Republicans don't like Dodd-Frank, but what would happen to financial reform if they were in the driver's seat? Mitt Romney has vowed to repeal it, but many of the law's biggest critics doubt that will happen, even under a GOP Congress and administration. What's more, Republicans suggest there are other reforms they'd like to see to the financial system.
Romney, for instance, supports more transparency, strong capital requirements and reforms "to address new forms of complex financial transactions," as he explains in his 59-point economic plan. The GOP platform similarly declares that "the public must never again be left holding the bag for Wall Street giants," affirming the necessity of ending "Too Big to Fail."
So what would a GOP version of financial reform look like? Earlier this summer, I talked to conservative policy wonks and former bank regulators who want an alternative version of Wall Street reform and don't expect full repeal of Dodd-Frank to be the answer. Here are three of their ideas:
1) Bankruptcy reform could be passed to combat “Too Big to Fail”: First and foremost, conservative policy experts believe it’s necessary to take further action to prevent future bank bailouts and many believe that the government could do more on “Too Big to Fail.” One proposal that’s attracting interest in conservative circles is reforming the bankruptcy code, allowing failing banks to go bankrupt in a more orderly fashion without disrupting the entire financial system in the process.

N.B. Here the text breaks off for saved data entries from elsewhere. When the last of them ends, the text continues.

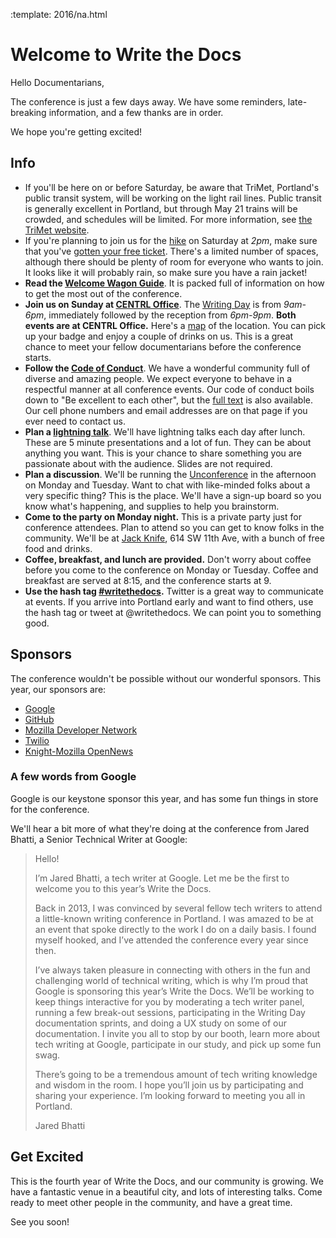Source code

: :template: 2016/na.html

# Welcome to Write the Docs

Hello Documentarians,

The conference is just a few days away. 
We have some reminders, late-breaking information, and a few thanks are in order.

We hope you're getting excited!

## Info

* If you'll be here on or before Saturday, be aware that TriMet, Portland's public transit system, will be working on the light rail lines. Public transit is generally excellent in Portland, but through May 21 trains will be crowded, and schedules will be limited. For more information, see [the TriMet website](http://trimet.org/alerts/firstavenue.htm).
* If you're planning to join us for the [hike](http://www.writethedocs.org/conf/na/2016/hike/) on Saturday at *2pm*, make sure that you've [gotten your free ticket](https://ti.to/writethedocs/write-the-docs-2016-hike). There's a limited number of spaces, although there should be plenty of room for everyone who wants to join. It looks like it will probably rain, so make sure you have a rain jacket!
* **Read the [Welcome Wagon Guide](http://www.writethedocs.org/conf/na/2016/welcome-wagon/)**. It is packed full of information on how to get the most out of the conference.
* **Join us on Sunday at [CENTRL Office](https://goo.gl/maps/xljmU)**. The [Writing Day](http://www.writethedocs.org/conf/na/2016/writing-day/) is from *9am-6pm*, immediately followed by the reception from *6pm-9pm*. **Both events are at CENTRL Office.** Here's a [map](https://goo.gl/maps/xljmU) of the location. You can pick up your badge and enjoy a couple of drinks on us. This is a great chance to meet your fellow documentarians before the conference starts.
* **Follow the [Code of Conduct](http://www.writethedocs.org/code-of-conduct/)**. We have a wonderful community full of diverse and amazing people. We expect everyone to behave in a respectful manner at all conference events. Our code of conduct boils down to "Be excellent to each other", but the [full text](http://www.writethedocs.org/code-of-conduct/) is also available. Our cell phone numbers and email addresses are on that page if you ever need to contact us.
* **Plan a [lightning talk](http://www.writethedocs.org/conf/na/2016/lightning-talks/)**. We'll have lightning talks each day after lunch. These are 5 minute presentations and a lot of fun. They can be about anything you want. This is your chance to share something you are passionate about with the audience. Slides are not required.
* **Plan a discussion**. We'll be running the [Unconference](http://www.writethedocs.org/conf/na/2016/unconference/) in the afternoon on Monday and Tuesday. Want to chat with like-minded folks about a very specific thing? This is the place. We'll have a sign-up board so you know what's happening, and supplies to help you brainstorm.
* **Come to the party on Monday night.** This is a private party just for conference attendees. Plan to attend so you can get to know folks in the community. We'll be at [Jack Knife](https://goo.gl/maps/UF1PgcfKWNS2), 614 SW 11th Ave, with a bunch of free food and drinks.
* **Coffee, breakfast, and lunch are provided.** Don't worry about coffee before you come to the conference on Monday or Tuesday. Coffee and breakfast are served at 8:15, and the conference starts at 9.
* **Use the hash tag [#writethedocs](https://twitter.com/search?q=%23writethedocs&src=tyah).** Twitter is a great way to communicate at events. If you arrive into Portland early and want to find others, use the hash tag or tweet at @writethedocs. We can point you to something good.

## Sponsors

The conference wouldn't be possible without our wonderful sponsors.
This year,
our sponsors are:

* [Google](https://google.com)
* [GitHub](https://github.com/)
* [Mozilla Developer Network](https://developer.mozilla.org/)
* [Twilio](https://twilio.com/)
* [Knight-Mozilla OpenNews](https://opennews.org/)

### A few words from Google

Google is our keystone sponsor this year,
and has some fun things in store for the conference.

We'll hear a bit more of what they're doing at the conference from Jared Bhatti,
a Senior Technical Writer at Google:

> Hello!
>
> I’m Jared Bhatti, a tech writer at Google. Let me be the first to welcome you to this year’s Write the Docs.
>
> Back in 2013, I was convinced by several fellow tech writers to attend a little-known writing conference in Portland. I was amazed to be at an event that spoke directly to the work I do on a daily basis.  I found myself hooked, and I’ve attended the conference every year since then.
>
> I’ve always taken pleasure in connecting with others in the fun and challenging world of technical writing, which is why I’m proud that Google is sponsoring this year’s Write the Docs. We’ll be working to keep things interactive for you by moderating a tech writer panel, running a few break-out sessions, participating in the Writing Day documentation sprints, and doing a UX study on some of our documentation. I invite you all to stop by our booth, learn more about tech writing at Google, participate in our study, and pick up some fun swag.
>
> There’s going to be a tremendous amount of tech writing knowledge and wisdom in the room. I hope you’ll join us by participating and sharing your experience. I’m looking forward to meeting you all in Portland.
>
> Jared Bhatti  

Get Excited
-----------

This is the fourth year of Write the Docs, and our community is growing. We have a fantastic venue in a beautiful city, and lots of interesting talks. Come ready to meet other people in the community, and have a great time.

See you soon!
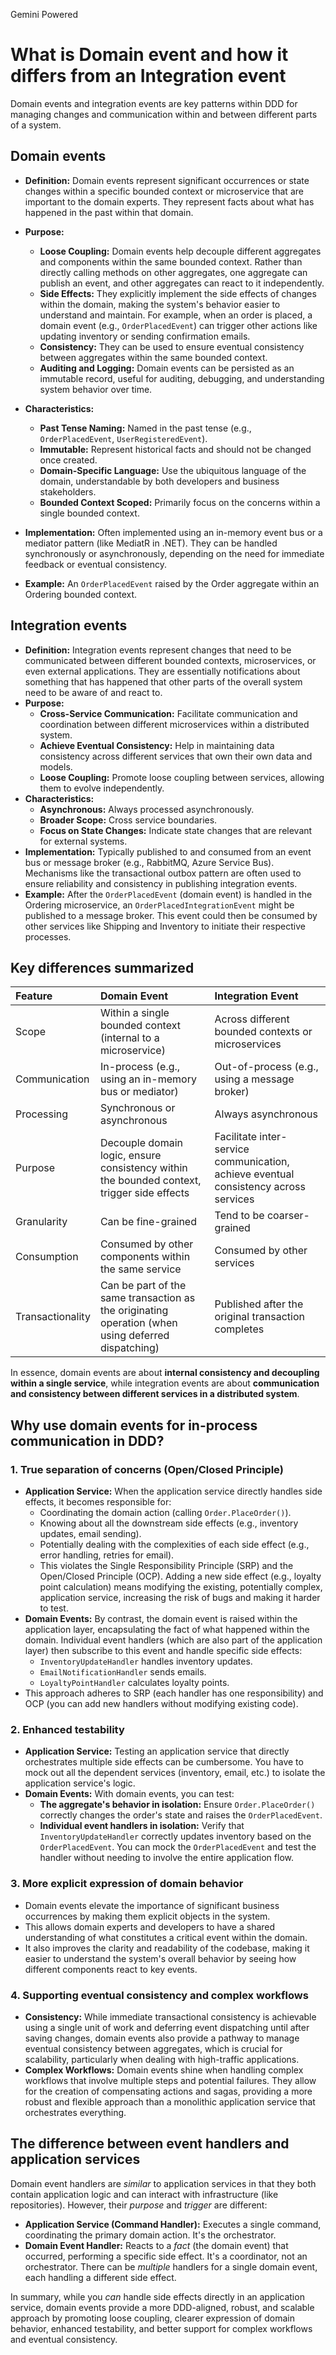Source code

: Gemini Powered

# What is Domain event and how it differs from an Integration event

Domain events and integration events are key patterns within DDD for managing changes and communication within and between different parts of a system.

## Domain events

*   **Definition:** Domain events represent significant occurrences or state changes within a specific bounded context or microservice that are important to the domain experts. They represent facts about what has happened in the past within that domain.

*   **Purpose:**
    *   **Loose Coupling:** Domain events help decouple different aggregates and components within the same bounded context. Rather than directly calling methods on other aggregates, one aggregate can publish an event, and other aggregates can react to it independently.
    *   **Side Effects:** They explicitly implement the side effects of changes within the domain, making the system's behavior easier to understand and maintain. For example, when an order is placed, a domain event (e.g., `OrderPlacedEvent`) can trigger other actions like updating inventory or sending confirmation emails.
    *   **Consistency:** They can be used to ensure eventual consistency between aggregates within the same bounded context.
    *   **Auditing and Logging:** Domain events can be persisted as an immutable record, useful for auditing, debugging, and understanding system behavior over time.

*   **Characteristics:**
    *   **Past Tense Naming:** Named in the past tense (e.g., `OrderPlacedEvent`, `UserRegisteredEvent`).
    *   **Immutable:** Represent historical facts and should not be changed once created.
    *   **Domain-Specific Language:** Use the ubiquitous language of the domain, understandable by both developers and business stakeholders.
    *   **Bounded Context Scoped:** Primarily focus on the concerns within a single bounded context.

*   **Implementation:** Often implemented using an in-memory event bus or a mediator pattern (like MediatR in .NET). They can be handled synchronously or asynchronously, depending on the need for immediate feedback or eventual consistency.

*   **Example:** An `OrderPlacedEvent` raised by the Order aggregate within an Ordering bounded context.

## Integration events

*   **Definition:** Integration events represent changes that need to be communicated between different bounded contexts, microservices, or even external applications. They are essentially notifications about something that has happened that other parts of the overall system need to be aware of and react to.
*   **Purpose:**
    *   **Cross-Service Communication:** Facilitate communication and coordination between different microservices within a distributed system.
    *   **Achieve Eventual Consistency:** Help in maintaining data consistency across different services that own their own data and models.
    *   **Loose Coupling:** Promote loose coupling between services, allowing them to evolve independently.
*   **Characteristics:**
    *   **Asynchronous:** Always processed asynchronously.
    *   **Broader Scope:** Cross service boundaries.
    *   **Focus on State Changes:** Indicate state changes that are relevant for external systems.
*   **Implementation:** Typically published to and consumed from an event bus or message broker (e.g., RabbitMQ, Azure Service Bus). Mechanisms like the transactional outbox pattern are often used to ensure reliability and consistency in publishing integration events.
*   **Example:** After the `OrderPlacedEvent` (domain event) is handled in the Ordering microservice, an `OrderPlacedIntegrationEvent` might be published to a message broker. This event could then be consumed by other services like Shipping and Inventory to initiate their respective processes.

## Key differences summarized

| Feature            | Domain Event                                                                                  | Integration Event                                                              |
| :----------------- | :-------------------------------------------------------------------------------------------- | :----------------------------------------------------------------------------- |
| Scope              | Within a single bounded context (internal to a microservice)                                  | Across different bounded contexts or microservices                             |
| Communication      | In-process (e.g., using an in-memory bus or mediator)                                         | Out-of-process (e.g., using a message broker)                                  |
| Processing         | Synchronous or asynchronous                                                                   | Always asynchronous                                                            |
| Purpose            | Decouple domain logic, ensure consistency within the bounded context, trigger side effects    | Facilitate inter-service communication, achieve eventual consistency across services |
| Granularity        | Can be fine-grained                                                                           | Tend to be coarser-grained                                                     |
| Consumption        | Consumed by other components within the same service                                          | Consumed by other services                                                     |
| Transactionality   | Can be part of the same transaction as the originating operation (when using deferred dispatching) | Published after the original transaction completes                           |

In essence, domain events are about **internal consistency and decoupling within a single service**, while integration events are about **communication and consistency between different services in a distributed system**.

## Why use domain events for in-process communication in DDD?

### 1. True separation of concerns (Open/Closed Principle)

*   **Application Service:** When the application service directly handles side effects, it becomes responsible for:
    *   Coordinating the domain action (calling `Order.PlaceOrder()`).
    *   Knowing about all the downstream side effects (e.g., inventory updates, email sending).
    *   Potentially dealing with the complexities of each side effect (e.g., error handling, retries for email).
    *   This violates the Single Responsibility Principle (SRP) and the Open/Closed Principle (OCP). Adding a new side effect (e.g., loyalty point calculation) means modifying the existing, potentially complex, application service, increasing the risk of bugs and making it harder to test.
*   **Domain Events:** By contrast, the domain event is raised within the application layer, encapsulating the fact of what happened within the domain. Individual event handlers (which are also part of the application layer) then subscribe to this event and handle specific side effects:
    *   `InventoryUpdateHandler` handles inventory updates.
    *   `EmailNotificationHandler` sends emails.
    *   `LoyaltyPointHandler` calculates loyalty points.
*   This approach adheres to SRP (each handler has one responsibility) and OCP (you can add new handlers without modifying existing code).

### 2. Enhanced testability

*   **Application Service:** Testing an application service that directly orchestrates multiple side effects can be cumbersome. You have to mock out all the dependent services (inventory, email, etc.) to isolate the application service's logic.
*   **Domain Events:** With domain events, you can test:
    *   **The aggregate's behavior in isolation:** Ensure `Order.PlaceOrder()` correctly changes the order's state and raises the `OrderPlacedEvent`.
    *   **Individual event handlers in isolation:** Verify that `InventoryUpdateHandler` correctly updates inventory based on the `OrderPlacedEvent`. You can mock the `OrderPlacedEvent` and test the handler without needing to involve the entire application flow.

### 3. More explicit expression of domain behavior

*   Domain events elevate the importance of significant business occurrences by making them explicit objects in the system.
*   This allows domain experts and developers to have a shared understanding of what constitutes a critical event within the domain.
*   It also improves the clarity and readability of the codebase, making it easier to understand the system's overall behavior by seeing how different components react to key events.

### 4. Supporting eventual consistency and complex workflows

*   **Consistency:** While immediate transactional consistency is achievable using a single unit of work and deferring event dispatching until after saving changes, domain events also provide a pathway to manage eventual consistency between aggregates, which is crucial for scalability, particularly when dealing with high-traffic applications.
*   **Complex Workflows:** Domain events shine when handling complex workflows that involve multiple steps and potential failures. They allow for the creation of compensating actions and sagas, providing a more robust and flexible approach than a monolithic application service that orchestrates everything.

## The difference between event handlers and application services

Domain event handlers are *similar* to application services in that they both contain application logic and can interact with infrastructure (like repositories). However, their *purpose* and *trigger* are different:

*   **Application Service (Command Handler):** Executes a single command, coordinating the primary domain action. It's the orchestrator.
*   **Domain Event Handler:** Reacts to a *fact* (the domain event) that occurred, performing a specific side effect. It's a coordinator, not an orchestrator. There can be *multiple* handlers for a single domain event, each handling a different side effect.

In summary, while you *can* handle side effects directly in an application service, domain events provide a more DDD-aligned, robust, and scalable approach by promoting loose coupling, clearer expression of domain behavior, enhanced testability, and better support for complex workflows and eventual consistency.
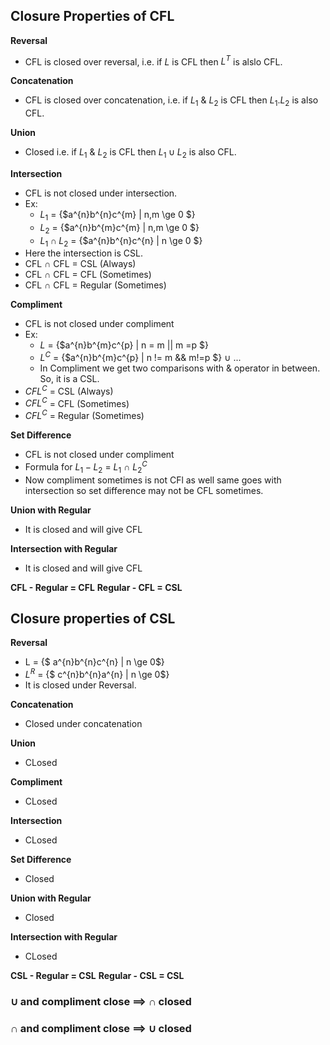 ## Closure Properties of CFL

**Reversal**
- CFL is closed over reversal, i.e. if $L$ is CFL then $L^{T}$ is alslo CFL.

**Concatenation**
- CFL is closed over concatenation, i.e. if $L_{1}$ & $L_{2}$ is CFL then $L_{1}.L_{2}$ is also CFL.

**Union**
- Closed i.e.  if $L_{1}$ & $L_{2}$ is CFL then $L_{1} \cup L_{2}$ is also CFL.

**Intersection**
- CFL is not closed under intersection.
- Ex: 
    - $L_{1}$ = {$a^{n}b^{n}c^{m} | n,m \ge 0 $}
    - $L_{2}$ = {$a^{n}b^{m}c^{m} | n,m \ge 0 $}
    - $L_{1} \cap L_{2}$ = {$a^{n}b^{n}c^{n} | n \ge 0 $}
- Here the intersection is CSL.
- CFL $\cap$ CFL = CSL (Always)
- CFL $\cap$ CFL = CFL (Sometimes)
- CFL $\cap$ CFL = Regular (Sometimes)

**Compliment**
- CFL is not closed under compliment
- Ex:
    - $L$ = {$a^{n}b^{m}c^{p} | n = m || m =p $}
    - $L^{C}$ = {$a^{n}b^{m}c^{p} | n != m \&\& m!=p $} $\cup$ ...
    - In Compliment we get two comparisons with & operator in between. So, it is a CSL.
- $CFL^{C}$ = CSL (Always)
- $CFL^{C}$ = CFL (Sometimes)
- $CFL^{C}$ = Regular (Sometimes)

**Set Difference**
- CFL is not closed under compliment
- Formula for $L_{1} - L_{2}$ = $L_{1}$ $\cap$ $L_{2}^{C}$
- Now compliment sometimes is not CFl as well same goes with intersection so set difference may not be CFL sometimes.

**Union with Regular**
- It is closed and will give CFL

**Intersection with Regular**
- It is closed and will give CFL

**CFL - Regular = CFL**
**Regular - CFL = CSL**

## Closure properties of CSL

**Reversal**
- L = {$ a^{n}b^{n}c^{n} | n \ge 0$}
- $L^{R}$ = {$ c^{n}b^{n}a^{n} | n \ge 0$}
- It is closed under Reversal.

**Concatenation**
- Closed under concatenation

**Union**
- CLosed

**Compliment**
- CLosed

**Intersection**
- CLosed

**Set Difference**
- Closed

**Union with Regular**
- Closed

**Intersection with Regular**
- CLosed

**CSL - Regular = CSL**
**Regular - CSL = CSL**

### $\cup$ and compliment close ==> $\cap$ closed
### $\cap$ and compliment close ==> $\cup$ closed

“Creating a path for failure is at the core of the solution to what happened in 2008,” says James Gattusso, a senior research fellow at the Heritage Foundation. Dodd-Frank attempts to get at the same problem through what’s known as “orderly liquidation”: Big banks must now give the FDIC a credible plan for how they’d unwind themselves on their own if they were failing, and the government may force the firms to restructure if they can foresee too much risk—and potential bailouts—in store.
But conservatives believe Dodd-Frank’s approach is ineffective and makes it too easy to put private assets under the auspices of the government. Paul Ryan, for one, has singled out the orderly liquidation rules for repeal. By contrast, supporters of a revised bankruptcy code say their approach “is more predictable and relies on rule of law rather than government officials,” says John Taylor, a former Bush Treasury official and fellow at the Hoover Institution.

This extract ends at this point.